Opinion
2017–09424 Ind. No. 1476/15
05-22-2019
Stephen R. Mahler, Kew Gardens, NY, for appellant. Madeline Singas, District Attorney, Mineola, N.Y. (Kevin C. King and John B. Latella of counsel), for respondent.
Stephen R. Mahler, Kew Gardens, NY, for appellant.
Madeline Singas, District Attorney, Mineola, N.Y. (Kevin C. King and John B. Latella of counsel), for respondent.
REINALDO E. RIVERA, J.P., LEONARD B. AUSTIN, JEFFREY A. COHEN, ANGELA G. IANNACCI, JJ.
DECISION & ORDER ORDERED that the judgment is affirmed.
We agree with the hearing court's determination declining to suppress physical evidence, as the credible evidence at the suppression hearing established that the police had probable cause to arrest the defendant (see People v. Frederique, 137 A.D.3d 1161, 26 N.Y.S.3d 885 ; People v. Spann, 82 A.D.3d 1013, 918 N.Y.S.2d 588 ). Contrary to the defendant's contention, the testimony of the police witness at the hearing was not incredible, patently tailored to overcome constitutional objections, or otherwise unworthy of belief (see People v.
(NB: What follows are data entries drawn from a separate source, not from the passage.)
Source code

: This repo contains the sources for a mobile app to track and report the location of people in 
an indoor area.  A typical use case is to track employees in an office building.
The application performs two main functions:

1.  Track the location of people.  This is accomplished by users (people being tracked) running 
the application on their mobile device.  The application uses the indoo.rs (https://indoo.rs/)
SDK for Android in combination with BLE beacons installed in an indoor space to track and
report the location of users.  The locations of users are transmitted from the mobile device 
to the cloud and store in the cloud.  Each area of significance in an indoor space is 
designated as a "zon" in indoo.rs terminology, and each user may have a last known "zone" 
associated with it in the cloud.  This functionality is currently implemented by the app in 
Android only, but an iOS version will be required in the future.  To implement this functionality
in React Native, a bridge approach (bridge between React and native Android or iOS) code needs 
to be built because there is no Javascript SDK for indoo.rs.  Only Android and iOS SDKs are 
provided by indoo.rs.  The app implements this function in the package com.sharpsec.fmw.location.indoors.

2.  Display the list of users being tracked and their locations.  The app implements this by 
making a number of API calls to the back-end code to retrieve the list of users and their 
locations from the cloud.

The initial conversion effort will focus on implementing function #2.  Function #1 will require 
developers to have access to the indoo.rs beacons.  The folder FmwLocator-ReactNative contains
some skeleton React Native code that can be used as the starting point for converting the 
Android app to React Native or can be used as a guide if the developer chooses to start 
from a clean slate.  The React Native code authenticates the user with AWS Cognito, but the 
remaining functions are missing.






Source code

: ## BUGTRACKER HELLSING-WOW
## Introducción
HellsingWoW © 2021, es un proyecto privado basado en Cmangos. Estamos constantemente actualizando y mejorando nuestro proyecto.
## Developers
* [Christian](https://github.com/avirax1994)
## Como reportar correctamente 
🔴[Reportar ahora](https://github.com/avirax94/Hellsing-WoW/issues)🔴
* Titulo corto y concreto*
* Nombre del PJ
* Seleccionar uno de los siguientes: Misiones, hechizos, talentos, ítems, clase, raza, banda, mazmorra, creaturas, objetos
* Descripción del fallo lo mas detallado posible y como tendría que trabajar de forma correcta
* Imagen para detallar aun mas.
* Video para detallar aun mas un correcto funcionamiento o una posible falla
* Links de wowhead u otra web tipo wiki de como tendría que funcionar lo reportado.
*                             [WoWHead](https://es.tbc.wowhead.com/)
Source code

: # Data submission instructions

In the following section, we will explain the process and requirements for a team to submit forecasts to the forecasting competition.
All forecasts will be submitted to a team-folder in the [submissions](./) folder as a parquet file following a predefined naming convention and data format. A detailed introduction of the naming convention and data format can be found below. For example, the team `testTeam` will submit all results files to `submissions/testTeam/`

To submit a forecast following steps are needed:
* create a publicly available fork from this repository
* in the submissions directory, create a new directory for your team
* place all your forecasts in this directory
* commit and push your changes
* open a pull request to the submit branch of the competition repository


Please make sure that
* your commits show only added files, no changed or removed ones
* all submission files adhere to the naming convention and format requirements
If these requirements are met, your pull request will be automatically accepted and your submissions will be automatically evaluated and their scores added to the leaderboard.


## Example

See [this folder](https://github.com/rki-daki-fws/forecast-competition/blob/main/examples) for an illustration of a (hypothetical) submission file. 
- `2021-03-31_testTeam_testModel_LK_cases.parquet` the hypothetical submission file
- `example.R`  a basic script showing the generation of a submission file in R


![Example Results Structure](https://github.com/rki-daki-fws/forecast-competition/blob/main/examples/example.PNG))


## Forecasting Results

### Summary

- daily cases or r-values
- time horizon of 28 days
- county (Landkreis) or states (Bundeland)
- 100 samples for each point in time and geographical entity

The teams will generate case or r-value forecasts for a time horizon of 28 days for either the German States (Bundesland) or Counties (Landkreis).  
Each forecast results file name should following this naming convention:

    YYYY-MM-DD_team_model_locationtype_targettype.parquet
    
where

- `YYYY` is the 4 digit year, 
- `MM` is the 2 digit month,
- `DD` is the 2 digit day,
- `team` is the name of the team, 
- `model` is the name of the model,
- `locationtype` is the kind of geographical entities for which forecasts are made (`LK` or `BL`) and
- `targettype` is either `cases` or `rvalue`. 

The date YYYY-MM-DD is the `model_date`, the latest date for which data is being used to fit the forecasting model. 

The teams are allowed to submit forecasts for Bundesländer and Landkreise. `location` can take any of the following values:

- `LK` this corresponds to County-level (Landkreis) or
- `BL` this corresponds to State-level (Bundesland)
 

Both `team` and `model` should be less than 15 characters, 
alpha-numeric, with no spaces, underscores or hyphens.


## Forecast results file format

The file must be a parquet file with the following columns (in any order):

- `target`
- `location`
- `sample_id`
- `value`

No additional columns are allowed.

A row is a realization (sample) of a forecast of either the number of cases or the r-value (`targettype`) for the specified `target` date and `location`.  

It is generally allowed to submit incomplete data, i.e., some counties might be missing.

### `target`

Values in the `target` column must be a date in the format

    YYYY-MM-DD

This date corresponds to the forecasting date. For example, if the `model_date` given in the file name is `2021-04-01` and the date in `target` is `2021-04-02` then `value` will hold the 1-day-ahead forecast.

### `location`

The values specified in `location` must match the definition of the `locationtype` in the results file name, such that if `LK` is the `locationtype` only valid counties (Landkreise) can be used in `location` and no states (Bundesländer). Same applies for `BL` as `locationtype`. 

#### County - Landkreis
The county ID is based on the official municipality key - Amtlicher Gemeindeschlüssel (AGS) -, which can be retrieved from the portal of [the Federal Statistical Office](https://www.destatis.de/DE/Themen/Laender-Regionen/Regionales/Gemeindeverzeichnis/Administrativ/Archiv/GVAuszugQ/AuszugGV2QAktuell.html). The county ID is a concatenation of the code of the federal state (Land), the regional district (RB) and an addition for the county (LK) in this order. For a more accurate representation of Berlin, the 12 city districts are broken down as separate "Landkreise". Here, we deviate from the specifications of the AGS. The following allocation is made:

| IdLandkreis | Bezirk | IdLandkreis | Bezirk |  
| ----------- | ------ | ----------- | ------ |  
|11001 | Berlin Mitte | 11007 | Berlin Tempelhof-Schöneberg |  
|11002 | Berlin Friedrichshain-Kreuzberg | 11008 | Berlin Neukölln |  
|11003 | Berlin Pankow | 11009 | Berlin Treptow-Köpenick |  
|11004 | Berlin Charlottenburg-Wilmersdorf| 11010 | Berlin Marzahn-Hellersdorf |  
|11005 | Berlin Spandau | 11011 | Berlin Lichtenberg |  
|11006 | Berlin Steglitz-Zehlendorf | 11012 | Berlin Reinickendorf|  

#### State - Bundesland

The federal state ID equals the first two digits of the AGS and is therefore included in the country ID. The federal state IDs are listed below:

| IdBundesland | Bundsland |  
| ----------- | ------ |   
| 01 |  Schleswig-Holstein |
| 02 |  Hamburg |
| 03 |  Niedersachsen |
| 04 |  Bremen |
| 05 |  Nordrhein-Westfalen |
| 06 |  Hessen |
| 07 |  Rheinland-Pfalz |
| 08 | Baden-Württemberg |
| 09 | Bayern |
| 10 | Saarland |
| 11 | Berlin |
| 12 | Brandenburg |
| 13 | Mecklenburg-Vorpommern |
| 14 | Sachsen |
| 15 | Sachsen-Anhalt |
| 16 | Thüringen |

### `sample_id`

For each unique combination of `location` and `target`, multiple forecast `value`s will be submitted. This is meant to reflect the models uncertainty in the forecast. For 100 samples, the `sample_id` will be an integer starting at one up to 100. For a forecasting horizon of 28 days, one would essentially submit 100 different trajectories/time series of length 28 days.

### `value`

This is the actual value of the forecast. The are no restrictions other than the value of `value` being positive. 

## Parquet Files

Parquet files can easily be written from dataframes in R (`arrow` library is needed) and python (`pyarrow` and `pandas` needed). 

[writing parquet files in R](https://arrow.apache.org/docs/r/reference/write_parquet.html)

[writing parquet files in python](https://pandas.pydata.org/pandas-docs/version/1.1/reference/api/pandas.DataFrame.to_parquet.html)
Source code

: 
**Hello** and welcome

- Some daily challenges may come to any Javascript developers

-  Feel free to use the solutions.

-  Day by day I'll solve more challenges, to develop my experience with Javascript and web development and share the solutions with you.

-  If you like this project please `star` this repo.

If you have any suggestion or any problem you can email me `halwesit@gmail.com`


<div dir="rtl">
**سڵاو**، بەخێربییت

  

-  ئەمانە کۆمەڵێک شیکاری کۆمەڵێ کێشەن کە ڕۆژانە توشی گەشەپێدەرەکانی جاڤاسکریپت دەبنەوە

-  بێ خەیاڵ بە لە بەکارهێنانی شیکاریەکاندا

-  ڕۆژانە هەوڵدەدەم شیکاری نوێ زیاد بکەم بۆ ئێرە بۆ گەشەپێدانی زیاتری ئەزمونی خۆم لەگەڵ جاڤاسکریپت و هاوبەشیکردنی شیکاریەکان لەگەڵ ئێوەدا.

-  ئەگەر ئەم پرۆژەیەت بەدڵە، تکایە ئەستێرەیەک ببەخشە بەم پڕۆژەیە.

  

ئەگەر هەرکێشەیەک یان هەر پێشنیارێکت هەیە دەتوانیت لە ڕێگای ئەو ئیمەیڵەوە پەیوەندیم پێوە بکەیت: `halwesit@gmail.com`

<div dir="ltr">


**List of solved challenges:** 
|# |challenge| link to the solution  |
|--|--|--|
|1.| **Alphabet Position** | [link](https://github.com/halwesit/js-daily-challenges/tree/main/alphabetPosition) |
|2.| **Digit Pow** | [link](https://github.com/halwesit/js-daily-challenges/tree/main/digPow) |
Kelly, 131 A.D.3d 484, 15 N.Y.S.3d 391 ; People v. Glenn, 53 A.D.3d 622, 861 N.Y.S.2d 781 ).
The defendant's contention that he was deprived of the effective assistance of counsel because his trial counsel failed to move to reopen the suppression hearing is without merit. Counsel will not be deemed ineffective for failing to pursue an argument that has little or no chance of success (see People v. Flowers, 28 N.Y.3d 536, 46 N.Y.S.3d 497, 68 N.E.3d 1228 ; People v. Brown, 13 N.Y.3d 332, 341, 890 N.Y.S.2d 415, 918 N.E.2d 927 ; People v. Ennis, 11 N.Y.3d 403, 415, 872 N.Y.S.2d 364, 900 N.E.2d 915 ; People v. Caban, 5 N.Y.3d 143, 152, 800 N.Y.S.2d 70, 833 N.E.2d 213 ). The defendant has not established that the police testimony at the hearing was inconsistent with testimony elicited from other police witnesses at trial, and it is unlikely that the County Court would have granted an application to reopen the suppression hearing or that, if it had done so, it would have suppressed the physical evidence as a result (see People v. Hogue, 166 A.D.3d 1009, 88 N.Y.S.3d 465 ; People v. Meyers, 162 A.D.3d 1074, 80 N.Y.S.3d 125, affd 33 N.Y.3d 1018, 102 N.Y.S.3d 157, 125 N.E.3d 822, 2019 N.Y. Slip Op. 03658 [2019] ). Accordingly, trial counsel was not ineffective for failing to make that application. Moreover, the evidence, the law, and the circumstances of the case, viewed in totality and as of the time of the representation, reveal that trial counsel provided meaningful representation (see People v. Wright, 25 N.Y.3d 769, 779, 16 N.Y.S.3d 485, 37 N.E.3d 1127 ; People v. Caban, 5 N.Y.3d at 152, 800 N.Y.S.2d 70, 833 N.E.2d 213 ; People v. Berroa, 99 N.Y.2d 134, 138–139, 753 N.Y.S.2d 12, 782 N.E.2d 1148 ; People v. Baldi, 54 N.Y.2d 137, 146–147, 444 N.Y.S.2d 893, 429 N.E.2d 400 ).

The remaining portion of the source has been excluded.